Karar Alırken Önyargılara Dikkat!
İş dünyasında kadınlara karşı ön yargılı olmadığınızı mı düşünüyorsunuz? Kadınların da erkeklerle eşit fırsatlara ve ücrete ulaşmalarını destekliyor musunuz? Eğer öyleyse, bu çok sevindirici. Son yıllarda iş dünyasında kadınları güçlendirmeye yönelik güçlü adımlar atılsa da, araştırma sonuçları çoğunluğun böyle düşünmediğini gösteriyor. Örneğin Harvard Üniversitesi Project Implicit kapsamında, 200.000’in üzerinde katılımcıyla global bir araştırma gerçekleştirdi. Kadın ve erkek katılımcıların %76’sının erkeklerin iş hayatına, kadınların ise ev işlerine daha uygun olduğunu düşündüğü ortaya çıktı. Oysa kadınların iş hayatına katılımı, hem ülke ekonomisi hem de şirketler açısından daha faydalı. McKinsey Çeşitlilik Araştırması’na göre yöneticileri arasında kadınlara eşit hak ve fırsatları tanıyan şirketler %21 daha yüksek performans gösteriyor. Rekabetin oldukça yoğun yaşandığı iş dünyasında, rakiplerine fark atmak isteyen şirketlerin kadın yetenekleri çekmesinin akıllı bir taktik olduğu aşikar. Ancak bunun için de kadınların ev işlerine daha uygun olduğunu düşünmeyen yönetim ekiplerine ihtiyaç duyuluyor.
İş dünyasında ön yargılar kadınlara olduğu gibi, gençlere, yaşlılara, engellilere, engelsizlere hemen hemen her gruptan bireye karşı olabilir. Konuşma biçiminizden dolayı birisi yeteri kadar zeki olmadığınızı düşünebilir. Bir insanı ilk bakışta tanıdığından emin olan başka biri tarafından, bir iş görüşmesinde elenebilirsiniz. Heyecanla yeni başladığınız bir işte, ‘‘eskiler’’ ve ‘‘yeniler’’ gibi gruplaşmalarla karşılaşabilir, bir tehdit olarak algılanabilir ve asla aralarına alınmayacağınızın sinyallerini alabilirsiniz. Bunun gibi ön yargılar çoğumuzun hayatını etkiledi ve etkilemeye devam da ediyor.
Objektif olmamızı ve rasyonel karar almamızı engelleyen 188 bilişsel ön yargı ve psikolojik eğilim tespit edildi.

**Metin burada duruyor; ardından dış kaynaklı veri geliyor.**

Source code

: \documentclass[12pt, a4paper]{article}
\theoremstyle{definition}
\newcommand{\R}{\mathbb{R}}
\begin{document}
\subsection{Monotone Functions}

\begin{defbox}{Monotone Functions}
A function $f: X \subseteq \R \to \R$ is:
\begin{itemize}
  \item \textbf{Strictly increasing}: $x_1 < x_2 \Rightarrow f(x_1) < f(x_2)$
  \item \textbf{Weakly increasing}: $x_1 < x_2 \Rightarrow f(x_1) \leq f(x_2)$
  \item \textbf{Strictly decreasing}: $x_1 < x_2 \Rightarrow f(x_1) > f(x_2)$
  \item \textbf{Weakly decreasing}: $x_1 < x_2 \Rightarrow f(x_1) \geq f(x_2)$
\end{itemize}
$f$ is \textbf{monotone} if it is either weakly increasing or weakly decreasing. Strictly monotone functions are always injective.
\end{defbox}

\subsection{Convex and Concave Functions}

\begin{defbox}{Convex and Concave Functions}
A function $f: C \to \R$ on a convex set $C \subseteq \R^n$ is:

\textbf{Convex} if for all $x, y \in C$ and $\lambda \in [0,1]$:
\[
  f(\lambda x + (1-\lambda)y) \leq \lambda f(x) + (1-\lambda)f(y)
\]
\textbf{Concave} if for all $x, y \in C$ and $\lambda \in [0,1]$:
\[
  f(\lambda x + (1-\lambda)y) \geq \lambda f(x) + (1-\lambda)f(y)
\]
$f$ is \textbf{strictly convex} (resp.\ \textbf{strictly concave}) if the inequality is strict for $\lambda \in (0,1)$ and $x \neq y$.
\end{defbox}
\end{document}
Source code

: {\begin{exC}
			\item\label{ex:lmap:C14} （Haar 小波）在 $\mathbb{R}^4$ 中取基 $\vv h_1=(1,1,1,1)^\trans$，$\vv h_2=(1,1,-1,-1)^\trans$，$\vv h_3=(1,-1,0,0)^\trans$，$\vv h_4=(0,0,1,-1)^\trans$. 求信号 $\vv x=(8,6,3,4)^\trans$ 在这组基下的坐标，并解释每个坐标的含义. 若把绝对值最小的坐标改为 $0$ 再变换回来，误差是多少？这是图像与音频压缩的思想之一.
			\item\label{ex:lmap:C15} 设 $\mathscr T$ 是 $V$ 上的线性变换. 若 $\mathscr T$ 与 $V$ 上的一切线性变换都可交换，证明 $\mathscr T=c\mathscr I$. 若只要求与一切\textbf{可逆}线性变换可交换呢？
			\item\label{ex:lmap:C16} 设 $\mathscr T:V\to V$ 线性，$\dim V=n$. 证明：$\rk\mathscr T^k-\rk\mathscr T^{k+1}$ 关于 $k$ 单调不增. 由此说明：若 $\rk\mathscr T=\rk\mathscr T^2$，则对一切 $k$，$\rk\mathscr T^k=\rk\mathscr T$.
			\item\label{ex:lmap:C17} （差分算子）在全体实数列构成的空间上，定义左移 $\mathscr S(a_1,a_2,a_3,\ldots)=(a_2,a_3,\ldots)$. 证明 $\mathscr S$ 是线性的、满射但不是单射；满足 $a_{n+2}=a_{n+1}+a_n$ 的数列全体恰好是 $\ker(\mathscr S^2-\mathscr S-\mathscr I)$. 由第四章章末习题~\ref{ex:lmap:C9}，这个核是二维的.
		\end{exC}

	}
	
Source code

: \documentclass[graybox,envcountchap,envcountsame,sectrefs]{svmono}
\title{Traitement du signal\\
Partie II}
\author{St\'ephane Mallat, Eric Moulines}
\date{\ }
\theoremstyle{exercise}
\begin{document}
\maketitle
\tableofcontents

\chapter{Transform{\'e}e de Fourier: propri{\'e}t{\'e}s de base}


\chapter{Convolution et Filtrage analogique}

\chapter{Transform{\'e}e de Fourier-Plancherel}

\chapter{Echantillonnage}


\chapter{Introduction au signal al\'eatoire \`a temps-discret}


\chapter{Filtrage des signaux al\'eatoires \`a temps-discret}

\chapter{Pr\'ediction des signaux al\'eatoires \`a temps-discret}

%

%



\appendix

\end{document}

Ön yargılar hepimizde var. Bu çok insani bir durum. Farklı olanı tehdit olarak algılama, kendi grubundan olanı benimseyip, diğerlerini insan olarak bile görmeme gibi, mağaralarda yaşanılan günlerden getirdiğimiz davranış kalıpları da hala varlığını koruyor. Ancak nörobilimin de gelişimiyle, kendimizi ve zaaflarımızı daha iyi anlayabiliyor; ön yargıların farkına varabiliyoruz. Beynin değişime, insanın ise evrimleşmeye açık olduğunu bilmek içimize su serpiyor. Farkındalıkla, niyetle ve azimle ön yargıları dönüştürebiliriz.